Even the policemen smiled. Whatever Mrs Munte looked like, she could not be mistaken for one of the dirty long-haired squatters seen so frequently on TV news from the West Sector. 'Do you know anyone here named Munte?'

'I don't know any of these people,' she said disdainfully. 'I come to this dreadful place only to buy things I can't get elsewhere. My son is helping me with these carnations. It's his day off and he's brought his car here. Ten marks for these few seedlings. It's disgraceful. You should be concerning yourself with the profiteers that are flourishing here.'

'We are,' said the policeman. He still smiled but didn't move.
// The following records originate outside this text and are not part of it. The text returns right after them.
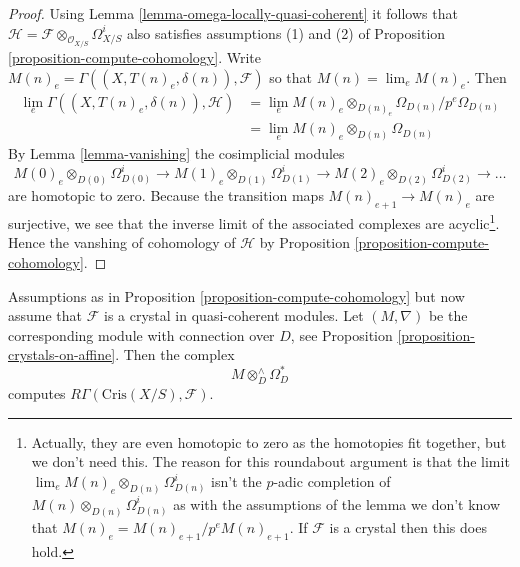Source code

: \begin{proof}
Using Lemma \ref{lemma-omega-locally-quasi-coherent} it follows that
$\mathcal{H} = \mathcal{F} \otimes_{\mathcal{O}_{X/S}} \Omega^i_{X/S}$
also satisfies assumptions (1) and (2) of
Proposition \ref{proposition-compute-cohomology}.
Write $M(n)_e = \Gamma((X, T(n)_e, \delta(n)), \mathcal{F})$
so that $M(n) = \lim_e M(n)_e$. Then
\begin{align*}
\lim_e \Gamma((X, T(n)_e, \delta(n)), \mathcal{H}) & =
\lim_e M(n)_e \otimes_{D(n)_e} \Omega_{D(n)}/p^e\Omega_{D(n)} \\
& = \lim_e M(n)_e \otimes_{D(n)} \Omega_{D(n)}
\end{align*}
By
Lemma \ref{lemma-vanishing}
the cosimplicial modules
$$
M(0)_e \otimes_{D(0)} \Omega^i_{D(0)} \to
M(1)_e \otimes_{D(1)} \Omega^i_{D(1)} \to
M(2)_e \otimes_{D(2)} \Omega^i_{D(2)} \to \ldots
$$
are homotopic to zero. Because the transition maps
$M(n)_{e + 1} \to M(n)_e$ are surjective, we see that
the inverse limit of the associated complexes are acyclic\footnote{Actually,
they are even homotopic to zero as the homotopies fit together, but we don't
need this. The reason for this roundabout argument is that
the limit $\lim_e M(n)_e \otimes_{D(n)} \Omega^i_{D(n)}$ isn't the
$p$-adic completion of $M(n) \otimes_{D(n)} \Omega^i_{D(n)}$ as with
the assumptions of the lemma we don't know that
$M(n)_e = M(n)_{e + 1}/p^eM(n)_{e + 1}$. If $\mathcal{F}$ is a crystal
then this does hold.}.
Hence the vanshing of cohomology of $\mathcal{H}$ by
Proposition \ref{proposition-compute-cohomology}.
\end{proof}

\begin{proposition}
\label{proposition-compute-cohomology-crystal}
Assumptions as in Proposition \ref{proposition-compute-cohomology}
but now assume that $\mathcal{F}$ is a crystal in quasi-coherent modules.
Let $(M, \nabla)$ be the corresponding module with connection over $D$, see
Proposition \ref{proposition-crystals-on-affine}. Then the complex
$$
M \otimes^\wedge_D \Omega^*_D
$$
computes $R\Gamma(\text{Cris}(X/S), \mathcal{F})$.
\end{proposition}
She leaned close to him. 'What are you doing?' she whispered loudly. 'Is it wife swoppers you are after? Or have the whores moved in here again?'

He grinned and stood aside. 'You're too young to know about that kind of thing, Mutti ,' he said. He turned round and watched us as we staggered along with the boxes of plants. 'Make way for the busy gardeners,' he called to the policemen behind him. And they stood aside too. The man in the back of the Volvo stared at his papers and said nothing. He probably thought our papers had been checked.